How to Build a Winning Recommendation System – Part 2 Deep Learning for Recommender Systems

Recommender systems (RecSys) have become a key component in many online services, such as e-commerce, social media, news service, or online video streaming.  However with the growth in importance,  the growth in scale of industry datasets, and more sophisticated models, the bar has been raised for computational resources required for recommendation systems.  To meet the … Continued

Recommender systems (RecSys) have become a key component in many online services, such as e-commerce, social media, news service, or online video streaming.  However with the growth in importance,  the growth in scale of industry datasets, and more sophisticated models, the bar has been raised for computational resources required for recommendation systems. 

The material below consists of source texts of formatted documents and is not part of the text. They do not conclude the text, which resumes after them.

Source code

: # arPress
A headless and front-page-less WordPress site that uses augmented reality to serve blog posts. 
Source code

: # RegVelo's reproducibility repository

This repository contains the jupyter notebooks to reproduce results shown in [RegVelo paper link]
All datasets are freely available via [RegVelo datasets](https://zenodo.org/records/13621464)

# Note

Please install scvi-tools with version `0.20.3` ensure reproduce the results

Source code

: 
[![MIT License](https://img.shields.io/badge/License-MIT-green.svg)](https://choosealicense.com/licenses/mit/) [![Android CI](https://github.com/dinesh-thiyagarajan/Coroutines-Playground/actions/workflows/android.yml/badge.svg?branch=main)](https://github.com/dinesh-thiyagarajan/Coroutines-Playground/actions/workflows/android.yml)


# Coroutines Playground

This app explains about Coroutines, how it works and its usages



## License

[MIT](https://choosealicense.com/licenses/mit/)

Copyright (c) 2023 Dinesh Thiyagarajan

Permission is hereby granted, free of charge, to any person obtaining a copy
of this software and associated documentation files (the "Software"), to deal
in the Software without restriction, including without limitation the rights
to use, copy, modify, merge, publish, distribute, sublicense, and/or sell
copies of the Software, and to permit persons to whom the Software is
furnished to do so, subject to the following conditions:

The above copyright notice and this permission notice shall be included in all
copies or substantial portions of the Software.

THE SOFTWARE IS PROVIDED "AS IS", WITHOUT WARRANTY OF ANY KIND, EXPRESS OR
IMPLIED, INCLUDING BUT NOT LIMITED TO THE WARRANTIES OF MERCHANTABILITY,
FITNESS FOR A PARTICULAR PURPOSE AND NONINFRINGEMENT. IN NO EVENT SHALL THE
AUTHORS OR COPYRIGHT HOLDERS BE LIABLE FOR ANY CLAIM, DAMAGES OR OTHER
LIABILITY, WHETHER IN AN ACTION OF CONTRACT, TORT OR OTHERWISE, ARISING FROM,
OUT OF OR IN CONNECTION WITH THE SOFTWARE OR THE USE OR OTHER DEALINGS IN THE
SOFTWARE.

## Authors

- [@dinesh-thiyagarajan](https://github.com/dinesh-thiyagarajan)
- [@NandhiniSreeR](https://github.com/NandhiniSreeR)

To meet the computational demands for large-scale DL recommender systems, NVIDIA introduced Merlin – a Framework for Deep Recommender Systems. Now NVIDIA teams have won two consecutive RecSys competitions in a row: the ACM RecSys Challenge 2020, and more recently the  WSDM WebTour 21 Challenge organized by Booking.com.  The Booking.com challenge focused on predicting the last city destination for a traveler’s trip given their previous booking history within the trip. NVIDIA’s interdisciplinary team included colleagues from NVIDIA’s KGMON (Kaggle Grandmasters), NVIDIA’s RAPIDS (Data Science), and NVIDIA’s Merlin (Recommender Systems) who collaborated on the winning solution.

This post is the second of a three-part series that gives an overview of the NVIDIA team’s  first place solution for  the booking.com challenge. The first post gives an overview of recommender system concepts. This second post discusses deep learning for recommender systems.  The third post will discuss the winning solution, the steps involved, and also what made a difference in the outcome. 

Deep Learning for Recommendation

As the growth in the volume of data available to power recommender systems accelerates rapidly, data scientists are increasingly turning from more traditional machine learning methods to highly expressive deep learning models to improve the quality of their recommendations. 

Broadly, the life-cycle of deep learning for recommendation can be split into two phases: training and inference. In the training phase, the model is trained to predict user-item interaction probabilities (calculate a preference score)  by presenting it with examples of interactions (or non-interactions) between users and items from the past.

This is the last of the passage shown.